Toya Graham was praised for publicly beating her son at the Baltimore uprising. But this violent brand of “tough love” just perpetuates a vicious cycle fostered by the White supremacy.
Last week, much of the national conversation was focused on Black mothers who beat their sons, and police officers who shoot them. Each of these conversations depicted Black youth as troubled, dangerous, and needing to be physically disciplined into submission. The lasting message is that Black bodies only respond to violence, and even Black people’s love for their children is violent.
Americans were captivated by the actions of Toya Graham, the Baltimore mother who pulled her 16-year-old son, Michael, from an uprising by cursing him out and repeatedly hitting him on his head. For this, millions of viewers across racial lines declared her “Mother of the Year,” and a hero. Graham and her son were suddenly media darlings, appearing on CNN, The View and The Today Show, to drive home the narrative that good Black mothering requires physical force to tame the inherently violent nature of young Black “thugs,” as President Obama, the mayor of Baltimore, and others called the freedom fighters who took to the streets of Baltimore on Monday evening.
I want to clarify that I am withholding judgment of Toya Graham. It is crucial to look at what this maternal moment really means in the larger context of police and societal violence against Black communities. It is imperative to see how White racist aggression necessitates not only complicity of Black America, but a belief that we need to use physical discipline because it is a responsible “Black thing.” It is as if we are serving the interests of racist White America all while believing that that serving is unique to Black identity. Umph, umph, umph.
But I tell you, friends, you’ve been had! You’ve been bamboozled. Because the fact is, racist America is determined to beat Black communities into submission, and kill their children when necessary. But it is much more palatable when communities of color are partners in this culture of racism.

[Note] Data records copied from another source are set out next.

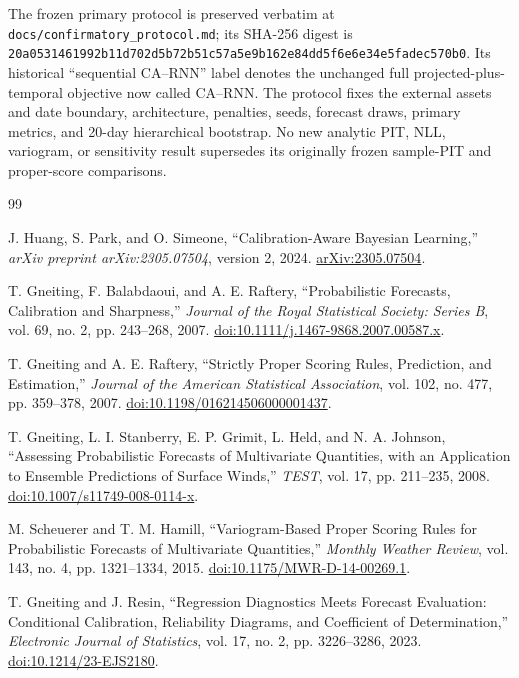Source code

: \documentclass[11pt]{article}
\begin{document}
The frozen primary protocol is preserved verbatim at
\texttt{docs/confirmatory\_protocol.md}; its SHA-256 digest is
\nolinkurl{20a0531461992b11d702d5b72b51c57a5e9b162e84dd5f6e6e34e5fadec570b0}.
Its historical ``sequential CA--RNN'' label denotes the unchanged full
projected-plus-temporal objective now called CA--RNN. The protocol fixes the
external assets and date boundary, architecture, penalties, seeds, forecast
draws, primary metrics, and 20-day hierarchical bootstrap. No new analytic
PIT, NLL, variogram, or sensitivity result supersedes its originally frozen
sample-PIT and proper-score comparisons.

\begin{thebibliography}{99}

J. Huang, S. Park, and O. Simeone,
``Calibration-Aware Bayesian Learning,''
\emph{arXiv preprint arXiv:2305.07504}, version 2, 2024.
\href{https://arxiv.org/abs/2305.07504}{arXiv:2305.07504}.

T. Gneiting, F. Balabdaoui, and A. E. Raftery,
``Probabilistic Forecasts, Calibration and Sharpness,''
\emph{Journal of the Royal Statistical Society: Series B},
vol. 69, no. 2, pp. 243--268, 2007.
\href{https://doi.org/10.1111/j.1467-9868.2007.00587.x}{doi:10.1111/j.1467-9868.2007.00587.x}.

T. Gneiting and A. E. Raftery,
``Strictly Proper Scoring Rules, Prediction, and Estimation,''
\emph{Journal of the American Statistical Association},
vol. 102, no. 477, pp. 359--378, 2007.
\href{https://doi.org/10.1198/016214506000001437}{doi:10.1198/016214506000001437}.

T. Gneiting, L. I. Stanberry, E. P. Grimit, L. Held, and N. A. Johnson,
``Assessing Probabilistic Forecasts of Multivariate Quantities, with an
Application to Ensemble Predictions of Surface Winds,''
\emph{TEST}, vol. 17, pp. 211--235, 2008.
\href{https://doi.org/10.1007/s11749-008-0114-x}{doi:10.1007/s11749-008-0114-x}.

M. Scheuerer and T. M. Hamill,
``Variogram-Based Proper Scoring Rules for Probabilistic Forecasts of
Multivariate Quantities,''
\emph{Monthly Weather Review}, vol. 143, no. 4, pp. 1321--1334, 2015.
\href{https://doi.org/10.1175/MWR-D-14-00269.1}{doi:10.1175/MWR-D-14-00269.1}.

T. Gneiting and J. Resin,
``Regression Diagnostics Meets Forecast Evaluation: Conditional Calibration,
Reliability Diagrams, and Coefficient of Determination,''
\emph{Electronic Journal of Statistics}, vol. 17, no. 2,
pp. 3226--3286, 2023.
\href{https://doi.org/10.1214/23-EJS2180}{doi:10.1214/23-EJS2180}.


\end{thebibliography}
\end{document}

Toya Graham is a symbol of Black America’s complicity in its own destruction. How else can we explain that she is a national hero for assaulting her child before the world? It is proof of the effectiveness of dominant institutions in teaching us the same lies, fictions, and stereotypes that fill us with self hate and drive us to beat our kids like we hate them all while thinking the switch, belts, fists, slaps and profanity laced whoopings are “love.”
Black parents are taught that the only way to protect kids from the violence of White supremacy is to mimic the methods and logic of society as a whole. But they become vilified and punished for doing just that, as well. And while this culture of violence, surveillance, and abuse is perpetuated by Black parents, White America—the grand yoda of violence—which positions itself as a source of civility, argues that violence is exceptional and unique to blackness.

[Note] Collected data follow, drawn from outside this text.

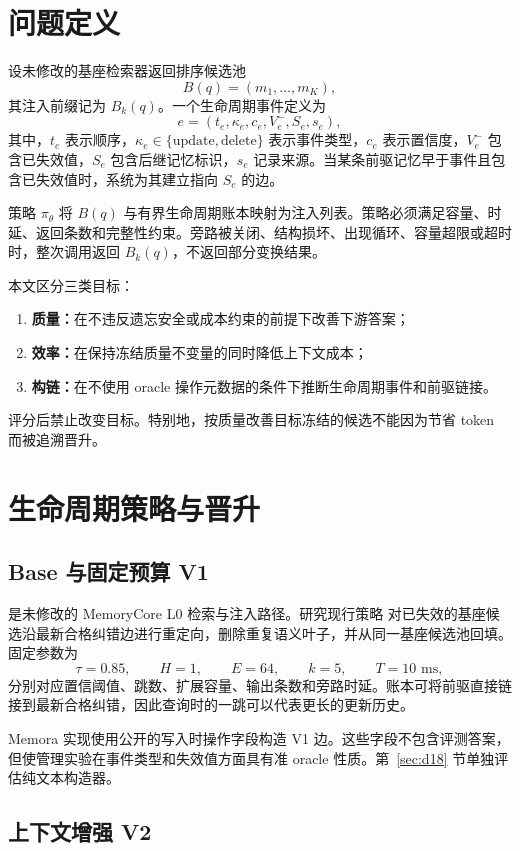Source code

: \section{问题定义}

设未修改的基座检索器返回排序候选池
\[
B(q)=(m_1,\ldots,m_K),
\]
其注入前缀记为 $B_k(q)$。一个生命周期事件定义为
\[
e=(t_e,\kappa_e,c_e,V_e^{-},S_e,s_e),
\]
其中，$t_e$ 表示顺序，$\kappa_e\in\{\text{update},\text{delete}\}$ 表示事件类型，$c_e$ 表示置信度，$V_e^{-}$ 包含已失效值，$S_e$ 包含后继记忆标识，$s_e$ 记录来源。当某条前驱记忆早于事件且包含已失效值时，系统为其建立指向 $S_e$ 的边。

策略 $\pi_\theta$ 将 $B(q)$ 与有界生命周期账本映射为注入列表。策略必须满足容量、时延、返回条数和完整性约束。旁路被关闭、结构损坏、出现循环、容量超限或超时时，整次调用返回 $B_k(q)$，不返回部分变换结果。

本文区分三类目标：
\begin{enumerate}
  \item \textbf{质量：}在不违反遗忘安全或成本约束的前提下改善下游答案；
  \item \textbf{效率：}在保持冻结质量不变量的同时降低上下文成本；
  \item \textbf{构链：}在不使用 oracle 操作元数据的条件下推断生命周期事件和前驱链接。
\end{enumerate}
评分后禁止改变目标。特别地，按质量改善目标冻结的候选不能因为节省 token 而被追溯晋升。

\section{生命周期策略与晋升}

\subsection{Base 与固定预算 V1}

\base 是未修改的 MemoryCore L0 检索与注入路径。研究现行策略 \vone 对已失效的基座候选沿最新合格纠错边进行重定向，删除重复语义叶子，并从同一基座候选池回填。固定参数为
\[
\tau=0.85,\qquad H=1,\qquad E=64,\qquad k=5,\qquad T=10\text{ ms},
\]
分别对应置信阈值、跳数、扩展容量、输出条数和旁路时延。账本可将前驱直接链接到最新合格纠错，因此查询时的一跳可以代表更长的更新历史。

Memora 实现使用公开的写入时操作字段构造 V1 边。这些字段不包含评测答案，但使管理实验在事件类型和失效值方面具有准 oracle 性质。第~\ref{sec:d18} 节单独评估纯文本构造器。

\subsection{上下文增强 V2}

Many people keep insisting that Graham was beating young Michael to “save him” from the police, or prison, or an early grave. The popular outcry is that it’s better for his mother to hurt his body than for the police to do it. As if she can more appropriately assault him than others. As if her blows to the head come with a special message that he could process and understand better than if it comes from a billy-club or a cop’s fist.
The celebration is based on the horribly racist premise that Black people are born inherently violent, criminal, and dangerous, and that the only way to subdue these innate qualities is through brute force, beginning with the mother’s hand and too often ending in prison or in the ground. Why are we accepting the inevitability that our children will come to harm as normal? Why is accommodating violence with more violence no less, the only pathway to empowerment?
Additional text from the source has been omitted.